Apéro @1

Je suis toujours très surprise de la consommation d’alcool des filles dans les bars et les soirées. J’ai eu bu, comme dirait le roi, mais je n’ai jamais eu besoin d’alcool pour faire les yeux doux à une fille ou tout simplement lui parler. Car ce sont là les arguments généralement avancés, avec ceux de type, de « t‘es pas drôle si tu ne bois pas ». Bien sûr, chacune fait ce qu’elle veut mais je remarque que rares sont les filles (et les garçons !) dont le comportement ne change pas dès le premier verre : voix plus forte, débit plus rapide, pensées moins aiguisées, et, plus tard dans la soirée, gestes moins précis, tendresse moins prégnante… Je me sens alors en décalage et c’est à ce moment-là que je m’ennuie, quand l’alcool emporte l’autre loin de moi qui ne bois pas.
Peut-être est-ce mon propre seuil de tolérance qui baisse.

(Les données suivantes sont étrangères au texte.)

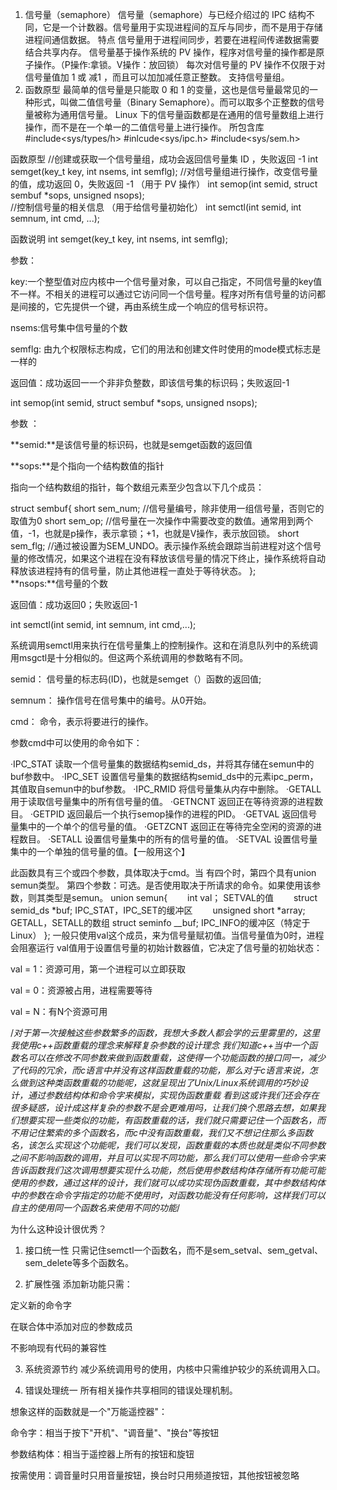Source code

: 1. 信号量（semaphore）
	信号量（semaphore）与已经介绍过的 IPC 结构不同，它是一个计数器。信号量用于实现进程间的互斥与同步，而不是用于存储进程间通信数据。
特点
	信号量用于进程间同步，若要在进程间传递数据需要结合共享内存。
	信号量基于操作系统的 PV 操作，程序对信号量的操作都是原子操作。（P操作:拿锁。V操作：放回锁）
	每次对信号量的 PV 操作不仅限于对信号量值加 1 或 减1 ，而且可以加加减任意正整数。
支持信号量组。
2. 函数原型
	最简单的信号量是只能取 0 和 1 的变量，这也是信号量最常见的一种形式，叫做二值信号量（Binary Semaphore）。而可以取多个正整数的信号量被称为通用信号量。
	Linux 下的信号量函数都是在通用的信号量数组上进行操作，而不是在一个单一的二值信号量上进行操作。
所包含库
#include<sys/types/h>
#inlcude<sys/ipc.h>
#include<sys/sem.h>

函数原型
//创建或获取一个信号量组，成功会返回信号量集 ID ，失败返回 -1
int semget(key_t key, int nsems, int semflg);
//对信号量组进行操作，改变信号量的值，成功返回 0，失败返回 -1 （用于 PV 操作）
int semop(int semid, struct sembuf *sops, unsigned nsops);    
//控制信号量的相关信息 （用于给信号量初始化）
int semctl(int semid, int semnum, int cmd, ...);

函数说明
int semget(key_t key, int nsems, int semflg);

参数：

key:一个整型值对应内核中一个信号量对象，可以自己指定，不同信号量的key值不一样。不相关的进程可以通过它访问同一个信号量。程序对所有信号量的访问都是间接的，它先提供一个键，再由系统生成一个响应的信号标识符。

nsems:信号集中信号量的个数

semflg: 由九个权限标志构成，它们的用法和创建文件时使⽤的mode模式标志是一样的

返回值：成功返回⼀一个⾮非负整数，即该信号集的标识码；失败返回-1


int semop(int semid, struct sembuf *sops, unsigned nsops);

参数 ：

**semid:**是该信号量的标识码，也就是semget函数的返回值

**sops:**是个指向一个结构数值的指针

指向一个结构数组的指针，每个数组元素至少包含以下几个成员：
 
struct sembuf{
   short sem_num; //信号量编号，除非使用一组信号量，否则它的取值为0
   short sem_op;  //信号量在一次操作中需要改变的数值。通常用到两个值，-1，也就是p操作，表示拿锁；+1，也就是V操作，表示放回锁。
   short sem_flg; //通过被设置为SEM_UNDO。表示操作系统会跟踪当前进程对这个信号量的修改情况，如果这个进程在没有释放该信号量的情况下终止，操作系统将自动释放该进程持有的信号量，防止其他进程一直处于等待状态。 
};  
**nsops:**信号量的个数

返回值：成功返回0；失败返回-1


int semctl(int semid, int semnum, int cmd,...);

系统调用semctl用来执行在信号量集上的控制操作。这和在消息队列中的系统调用msgctl是十分相似的。但这两个系统调用的参数略有不同。

semid： 信号量的标志码(ID)，也就是semget（）函数的返回值;

semnum： 操作信号在信号集中的编号。从0开始。

cmd： 命令，表示将要进行的操作。

参数cmd中可以使用的命令如下：

·IPC_STAT 读取一个信号量集的数据结构semid_ds，并将其存储在semun中的buf参数中。
·IPC_SET 设置信号量集的数据结构semid_ds中的元素ipc_perm，其值取自semun中的buf参数。
·IPC_RMID 将信号量集从内存中删除。
·GETALL 用于读取信号量集中的所有信号量的值。
·GETNCNT 返回正在等待资源的进程数目。
·GETPID 返回最后一个执行semop操作的进程的PID。
·GETVAL 返回信号量集中的一个单个的信号量的值。
·GETZCNT 返回正在等待完全空闲的资源的进程数目。
·SETALL 设置信号量集中的所有的信号量的值。
·SETVAL 设置信号量集中的一个单独的信号量的值。【一般用这个】

此函数具有三个或四个参数，具体取决于cmd。当
有四个时，第四个具有union semun类型。
第四个参数：可选。是否使用取决于所请求的命令。如果使用该参数，则其类型是semun。
union semun{
　　int val；                   SETVAL的值
　　struct semid_ds *buf;       IPC_STAT，IPC_SET的缓冲区 
　　unsigned short *array;      GETALL，SETALL的数组
    struct seminfo __buf;       IPC_INFO的缓冲区（特定于Linux）
};
一般只使用val这个成员，来为信号量赋初值。当信号量值为0时，进程会阻塞运行
val值用于设置信号量的初始计数器值，它决定了信号量的初始状态：

val = 1：资源可用，第一个进程可以立即获取

val = 0：资源被占用，进程需要等待

val = N：有N个资源可用


/*对于第一次接触这些参数繁多的函数，我想大多数人都会学的云里雾里的，这里我使用c++函数重载的理念来解释复杂参数的设计理念
我们知道c++当中一个函数名可以在修改不同参数来做到函数重载，这使得一个功能函数的接口同一，减少了代码的冗余，而c语言中并没有这样函数重载的功能，那么对于c语言来说，怎么做到这种类函数重载的功能呢，这就呈现出了Unix/Linux系统调用的巧妙设计，通过参数结构体和命令字来模拟，实现伪函数重载
看到这或许我们还会存在很多疑惑，设计成这样复杂的参数不是会更难用吗，让我们换个思路去想，如果我们想要实现一些类似的功能，有函数重载的话，我们就只需要记住一个函数名，而不用记住繁索的多个函数名，而c中没有函数重载，我们又不想记住那么多函数名，该怎么实现这个功能呢，我们可以发现，函数重载的本质也就是类似不同参数之间不影响函数的调用，并且可以实现不同功能，那么我们可以使用一些命令字来告诉函数我们这次调用想要实现什么功能，然后使用参数结构体存储所有功能可能使用的参数，通过这样的设计，我们就可以成功实现伪函数重载，其中参数结构体中的参数在命令字指定的功能不使用时，对函数功能没有任何影响，这样我们可以自主的使用同一个函数名来使用不同的功能*/

为什么这种设计很优秀？
1. 接口统一性
只需记住semctl一个函数名，而不是sem_setval、sem_getval、sem_delete等多个函数名。

2. 扩展性强
添加新功能只需：

定义新的命令字

在联合体中添加对应的参数成员

不影响现有代码的兼容性

3. 系统资源节约
减少系统调用号的使用，内核中只需维护较少的系统调用入口。

4. 错误处理统一
所有相关操作共享相同的错误处理机制。

想象这样的函数就是一个"万能遥控器"：

命令字：相当于按下"开机"、"调音量"、"换台"等按钮

参数结构体：相当于遥控器上所有的按钮和旋钮

按需使用：调音量时只用音量按钮，换台时只用频道按钮，其他按钮被忽略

Je ne le nie pas mais je voudrais parfois militer pour ces filles qui ne sont pas spécialement friandes d’alcool et qui prennent une bière histoire de ne pas paraître pour des gourdasses coincées du cul. Oh ! pardon. Je parle mal et je suis pourtant à la camomille ! Quand je me désinhibe, ça donne quoi ? Mieux vaut ne pas chercher à imaginer.

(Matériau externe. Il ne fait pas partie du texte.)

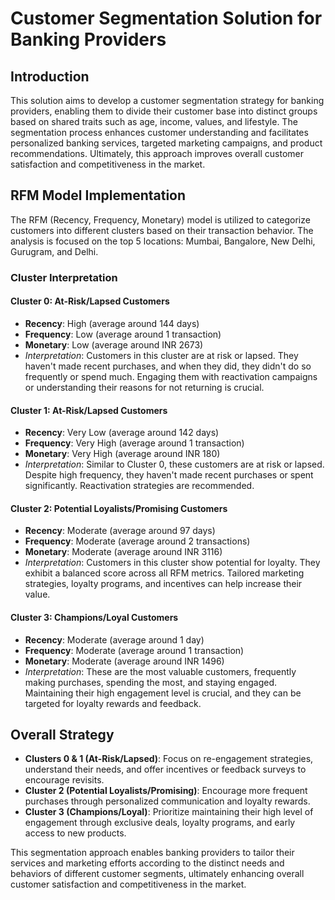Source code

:  

# Customer Segmentation Solution for Banking Providers

## Introduction
This solution aims to develop a customer segmentation strategy for banking providers, enabling them to divide their customer base into distinct groups based on shared traits such as age, income, values, and lifestyle. The segmentation process enhances customer understanding and facilitates personalized banking services, targeted marketing campaigns, and product recommendations. Ultimately, this approach improves overall customer satisfaction and competitiveness in the market.

## RFM Model Implementation
The RFM (Recency, Frequency, Monetary) model is utilized to categorize customers into different clusters based on their transaction behavior. The analysis is focused on the top 5 locations: Mumbai, Bangalore, New Delhi, Gurugram, and Delhi.

### Cluster Interpretation

#### Cluster 0: At-Risk/Lapsed Customers
- **Recency**: High (average around 144 days)
- **Frequency**: Low (average around 1 transaction)
- **Monetary**: Low (average around INR 2673)
- *Interpretation*: Customers in this cluster are at risk or lapsed. They haven't made recent purchases, and when they did, they didn't do so frequently or spend much. Engaging them with reactivation campaigns or understanding their reasons for not returning is crucial.

#### Cluster 1: At-Risk/Lapsed Customers
- **Recency**: Very Low (average around 142 days)
- **Frequency**: Very High (average around 1 transaction)
- **Monetary**: Very High (average around INR 180)
- *Interpretation*: Similar to Cluster 0, these customers are at risk or lapsed. Despite high frequency, they haven't made recent purchases or spent significantly. Reactivation strategies are recommended.

#### Cluster 2: Potential Loyalists/Promising Customers
- **Recency**: Moderate (average around 97 days)
- **Frequency**: Moderate (average around 2 transactions)
- **Monetary**: Moderate (average around INR 3116)
- *Interpretation*: Customers in this cluster show potential for loyalty. They exhibit a balanced score across all RFM metrics. Tailored marketing strategies, loyalty programs, and incentives can help increase their value.

#### Cluster 3: Champions/Loyal Customers
- **Recency**: Moderate (average around 1 day)
- **Frequency**: Moderate (average around 1 transaction)
- **Monetary**: Moderate (average around INR 1496)
- *Interpretation*: These are the most valuable customers, frequently making purchases, spending the most, and staying engaged. Maintaining their high engagement level is crucial, and they can be targeted for loyalty rewards and feedback.

## Overall Strategy
- **Clusters 0 & 1 (At-Risk/Lapsed)**: Focus on re-engagement strategies, understand their needs, and offer incentives or feedback surveys to encourage revisits.
- **Cluster 2 (Potential Loyalists/Promising)**: Encourage more frequent purchases through personalized communication and loyalty rewards.
- **Cluster 3 (Champions/Loyal)**: Prioritize maintaining their high level of engagement through exclusive deals, loyalty programs, and early access to new products.

This segmentation approach enables banking providers to tailor their services and marketing efforts according to the distinct needs and behaviors of different customer segments, ultimately enhancing overall customer satisfaction and competitiveness in the market.
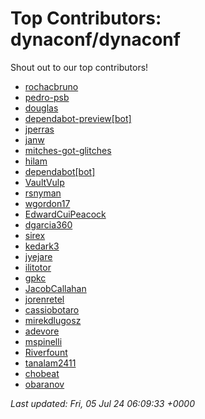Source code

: # Top Contributors: dynaconf/dynaconf
Shout out to our top contributors!

- [rochacbruno](https://github.com/rochacbruno)
- [pedro-psb](https://github.com/pedro-psb)
- [douglas](https://github.com/douglas)
- [dependabot-preview[bot]](https://github.com/apps/dependabot-preview)
- [jperras](https://github.com/jperras)
- [janw](https://github.com/janw)
- [mitches-got-glitches](https://github.com/mitches-got-glitches)
- [hilam](https://github.com/hilam)
- [dependabot[bot]](https://github.com/apps/dependabot)
- [VaultVulp](https://github.com/VaultVulp)
- [rsnyman](https://github.com/rsnyman)
- [wgordon17](https://github.com/wgordon17)
- [EdwardCuiPeacock](https://github.com/EdwardCuiPeacock)
- [dgarcia360](https://github.com/dgarcia360)
- [sirex](https://github.com/sirex)
- [kedark3](https://github.com/kedark3)
- [jyejare](https://github.com/jyejare)
- [ilitotor](https://github.com/ilitotor)
- [gpkc](https://github.com/gpkc)
- [JacobCallahan](https://github.com/JacobCallahan)
- [jorenretel](https://github.com/jorenretel)
- [cassiobotaro](https://github.com/cassiobotaro)
- [mirekdlugosz](https://github.com/mirekdlugosz)
- [adevore](https://github.com/adevore)
- [mspinelli](https://github.com/mspinelli)
- [Riverfount](https://github.com/Riverfount)
- [tanalam2411](https://github.com/tanalam2411)
- [chobeat](https://github.com/chobeat)
- [obaranov](https://github.com/obaranov)


_Last updated: Fri, 05 Jul 24 06:09:33 +0000_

3 commentaires pour Apéro @1

  • Je sais que boire occasionnellement de l’alcool n’est être alcoolique. Mais pour avoir tenu très récemment une conférence sur l’alcool au féminin, voici quelques phrases que j’ai envie de laisser ici :

    La femme alcoolique avoue rarement son penchant, même en ces temps d’outing général… car les femmes alcooliques sont rejetées socialement.

    « La femme alcoolique », c’est un Sujet dont on ne parle pas — ou peu — par honte, par peur. Chez la femme, ce « plaisir » est généralement solitaire, quand les intempérances masculines ne craignent pas leur manifestation publique… Sujet tabou, donc… Avec l’opprobre jeté sur ces femmes… coupables de boire.

    Personnellement, je dirai : victime — et non coupable — mais de quoi ?

    Afin de répondre à cette question, la psychanalyse propose une alternative à la médicalisation habituelle…

    • Cécyle

      Victime à coup sûr.
      De quoi ?
      De l’alcool en tant que tel, qui fait des victimes au-delà de celle ou celui qui boit. L’alcool exclut. L’alcool divise. L’alcool sépare. Et l’alcool tue.
      Je n’ai pas envie d’exclure qui que ce soit mais je crois légitime de dire que je ne veux pas être une victime collatérale. Je n’ai pas envie de juger mais je crois néanmoins légitime de dire que quand l’autre boit, c’est sans moi.
      Et même si je sais combien il est difficile de faire front et face à l’addiction, j’ai quand même envie de dire qu’il est toujours moyen de luter, de se battre, pour soi, pour sa propre liberté. Et quand ça ne marche pas ? Je compatis mais je ne peux pas plus que ça. À chacun ses limites.

      • Cécyle

        J’ajoute juste que si la psychanalyse peut aider, ne nous en privons pas !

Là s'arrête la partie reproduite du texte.